Gas discharge lamps used by the ancient Pharoahs? Hey, I didn't believe it either...
http://www.tmeg.com/artifacts/elect/a_elect.htm


----------



## EMPOWERTORCH (Jun 23, 2002)

*Re: World\'s oldest flashlight(?) and batteries!*

A couple of years ago, I went to a seminar by a guy called Jonathan Gray who talked about similar experiences. His interest was mainly in evidences of antedeluvian high technology. 
He has evidence to support the fact that there was electric light and aeroplanes powered by mercury vapour and that he had details of technology we have yet to master in he 20th century. In aincient sanskrit writings he has found evidence of such ideas as mass telecommunications and television given in incredible detail.
Much of this writing pre-dates the Ark and the great Flood of Noah.
His findings have led to lots of different industrial giants beating a path to his door to try and discover some of the aincient technologies!
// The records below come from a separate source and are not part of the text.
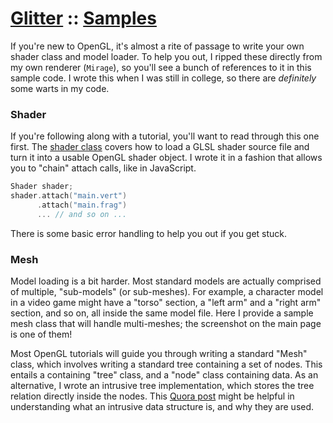 # [Glitter](https://github.com/Polytonic/Glitter/) :: [Samples](https://github.com/Polytonic/Glitter/tree/master/Samples)

If you're new to OpenGL, it's almost a rite of passage to write your own shader class and model loader. To help you out, I ripped these directly from my own renderer (`Mirage`), so you'll see a bunch of references to it in this sample code. I wrote this when I was still in college, so there are *definitely* some warts in my code.

### Shader

If you're following along with a tutorial, you'll want to read through this one first. The [shader class](https://github.com/Polytonic/Glitter/blob/master/Samples/shader.hpp) covers how to load a GLSL shader source file and turn it into a usable OpenGL shader object. I wrote it in a fashion that allows you to "chain" attach calls, like in JavaScript.

```cpp
Shader shader;
shader.attach("main.vert")
      .attach("main.frag")
      ... // and so on ...
```

There is some basic error handling to help you out if you get stuck.

### Mesh

Model loading is a bit harder. Most standard models are actually comprised of multiple, "sub-models" (or sub-meshes). For example, a character model in a video game might have a "torso" section, a "left arm" and a "right arm" section, and so on, all inside the same model file. Here I provide a sample mesh class that will handle multi-meshes; the screenshot on the main page is one of them!

Most OpenGL tutorials will guide you through writing a standard "Mesh" class, which involves writing a standard tree containing a set of nodes. This entails a containing "tree" class, and a "node" class containing data. As an alternative, I wrote an intrusive tree implementation, which stores the tree relation directly inside the nodes. This [Quora post](http://qr.ae/RFzeSU) might be helpful in understanding what an intrusive data structure is, and why they are used.
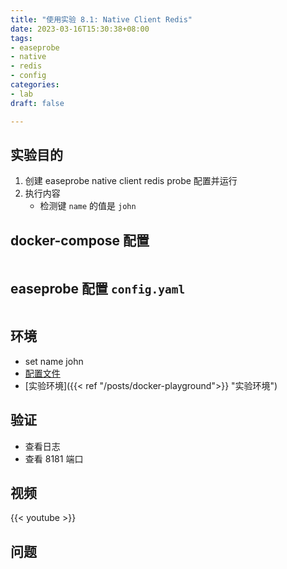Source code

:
 ```yaml
---
title: "使用实验 8.1: Native Client Redis"
date: 2023-03-16T15:30:38+08:00
tags:
- easeprobe
- native
- redis
- config
categories:
- lab
draft: false

---
```

## 实验目的

1. 创建 easeprobe native client redis probe 配置并运行
2. 执行内容
    - 检测键 `name` 的值是 `john`

## docker-compose 配置

```yaml

```

## easeprobe 配置 `config.yaml`

```yaml

```

## 环境

- set name john
- [配置文件](https://gist.github.com/2c7bef49fec94f0185f750217ccb18de.git)
- [实验环境]({{< ref "/posts/docker-playground">}} "实验环境")

## 验证

- 查看日志
- 查看 8181 端口

## 视频

{{< youtube  >}}

## 问题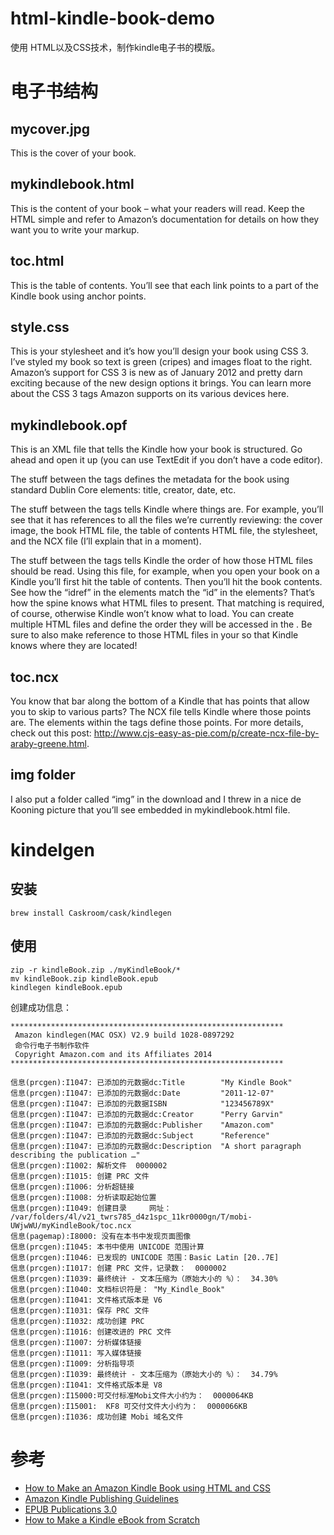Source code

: # html-kindle-book-demo

使用 HTML以及CSS技术，制作kindle电子书的模版。


# 电子书结构

## mycover.jpg

This is the cover of your book.

## mykindlebook.html

This is the content of your book – what your readers will read. Keep the HTML simple and refer to Amazon’s documentation for details on how they want you to write your markup.

## toc.html

This is the table of contents. You’ll see that each link points to a part of the Kindle book using anchor points.

## style.css

This is your stylesheet and it’s how you’ll design your book using CSS 3. I’ve styled my book so text is green (cripes) and images float to the right. Amazon’s support for CSS 3 is new as of January 2012 and pretty darn exciting because of the new design options it brings. You can learn more about the CSS 3 tags Amazon supports on its various devices here.

## mykindlebook.opf

This is an XML file that tells the Kindle how your book is structured. Go ahead and open it up (you can use TextEdit if you don’t have a code editor).

The stuff between the <metadata> tags defines the metadata for the book using standard Dublin Core elements: title, creator, date, etc.

The stuff between the <manifest> tags tells Kindle where things are. For example, you’ll see that it has references to all the files we’re currently reviewing: the cover image, the book HTML file, the table of contents HTML file, the stylesheet, and the NCX file (I’ll explain that in a moment).

The stuff between the <spine> tags tells Kindle the order of how those HTML files should be read. Using this file, for example, when you open your book on a Kindle you’ll first hit the table of contents. Then you’ll hit the book contents. See how the “idref” in the <spine> elements match the “id” in the <manifest> elements? That’s how the spine knows what HTML files to present. That matching is required, of course, otherwise Kindle won’t know what to load. You can create multiple HTML files and define the order they will be accessed in the <spine>. Be sure to also make reference to those HTML files in your <manifest> so that Kindle knows where they are located!

## toc.ncx

You know that bar along the bottom of a Kindle that has points that allow you to skip to various parts? The NCX file tells Kindle where those points are. The <navPoint> elements within the <navMap> tags define those points. For more details, check out this post: http://www.cjs-easy-as-pie.com/p/create-ncx-file-by-araby-greene.html.

## img folder
I also put a folder called “img” in the download and I threw in a nice de Kooning picture that you’ll see embedded in mykindlebook.html file.


# kindelgen

## 安装
```
brew install Caskroom/cask/kindlegen
```

## 使用

```
zip -r kindleBook.zip ./myKindleBook/*
mv kindleBook.zip kindleBook.epub
kindlegen kindleBook.epub
```

创建成功信息：
```
*************************************************************
 Amazon kindlegen(MAC OSX) V2.9 build 1028-0897292 
 命令行电子书制作软件 
 Copyright Amazon.com and its Affiliates 2014 
*************************************************************

信息(prcgen):I1047: 已添加的元数据dc:Title        "My Kindle Book"
信息(prcgen):I1047: 已添加的元数据dc:Date         "2011-12-07"
信息(prcgen):I1047: 已添加的元数据ISBN            "123456789X"
信息(prcgen):I1047: 已添加的元数据dc:Creator      "Perry Garvin"
信息(prcgen):I1047: 已添加的元数据dc:Publisher    "Amazon.com"
信息(prcgen):I1047: 已添加的元数据dc:Subject      "Reference"
信息(prcgen):I1047: 已添加的元数据dc:Description  "A short paragraph describing the publication …"
信息(prcgen):I1002: 解析文件  0000002
信息(prcgen):I1015: 创建 PRC 文件
信息(prcgen):I1006: 分析超链接
信息(prcgen):I1008: 分析读取起始位置
信息(prcgen):I1049: 创建目录     网址： /var/folders/4l/v21_twrs785_d4z1spc_11kr0000gn/T/mobi-UWjwWU/myKindleBook/toc.ncx
信息(pagemap):I8000: 没有在本书中发现页面图像
信息(prcgen):I1045: 本书中使用 UNICODE 范围计算
信息(prcgen):I1046: 已发现的 UNICODE 范围：Basic Latin [20..7E]
信息(prcgen):I1017: 创建 PRC 文件，记录数：  0000002
信息(prcgen):I1039: 最终统计 - 文本压缩为（原始大小的 %）：  34.30%
信息(prcgen):I1040: 文档标识符是： "My_Kindle_Book"
信息(prcgen):I1041: 文件格式版本是 V6
信息(prcgen):I1031: 保存 PRC 文件
信息(prcgen):I1032: 成功创建 PRC
信息(prcgen):I1016: 创建改进的 PRC 文件
信息(prcgen):I1007: 分析媒体链接
信息(prcgen):I1011: 写入媒体链接
信息(prcgen):I1009: 分析指导项
信息(prcgen):I1039: 最终统计 - 文本压缩为（原始大小的 %）：  34.79%
信息(prcgen):I1041: 文件格式版本是 V8
信息(prcgen):I15000:可交付标准Mobi文件大小约为：  0000064KB
信息(prcgen):I15001:  KF8 可交付文件大小约为：  0000066KB
信息(prcgen):I1036: 成功创建 Mobi 域名文件
```

# 参考
* [How to Make an Amazon Kindle Book using HTML and CSS](http://www.perrygarvin.com/blog/2012/01/16/how-to-make-an-amazon-kindle-book-using-html-and-css/)
* [Amazon Kindle Publishing Guidelines](http://kindlegen.s3.amazonaws.com/AmazonKindlePublishingGuidelines.pdf)
* [EPUB Publications 3.0](http://www.idpf.org/epub/30/spec/epub30-publications.html)
* [How to Make a Kindle eBook from Scratch](https://www.aliciaramirez.com/2014/05/how-to-make-a-kindle-ebook-from-scratch/)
Even the US military have tried to get information off him regarding aincient space travel! He isn't interested in making any money however, rather in bringing Biblical archaeology to the masses through his publications and video presentations.
Among his prized artefacts are a small piece of Ark wood and some brimstone balls found at Gomorrah by the dead sea.
Among the vdeo presentatons he shows us the aforementioned Egyptian light bulbs and the devestation of the Egyptian Army in the Gulf of Aquaba, part of the Red Sea.
A very interesting chap, you might say!


----------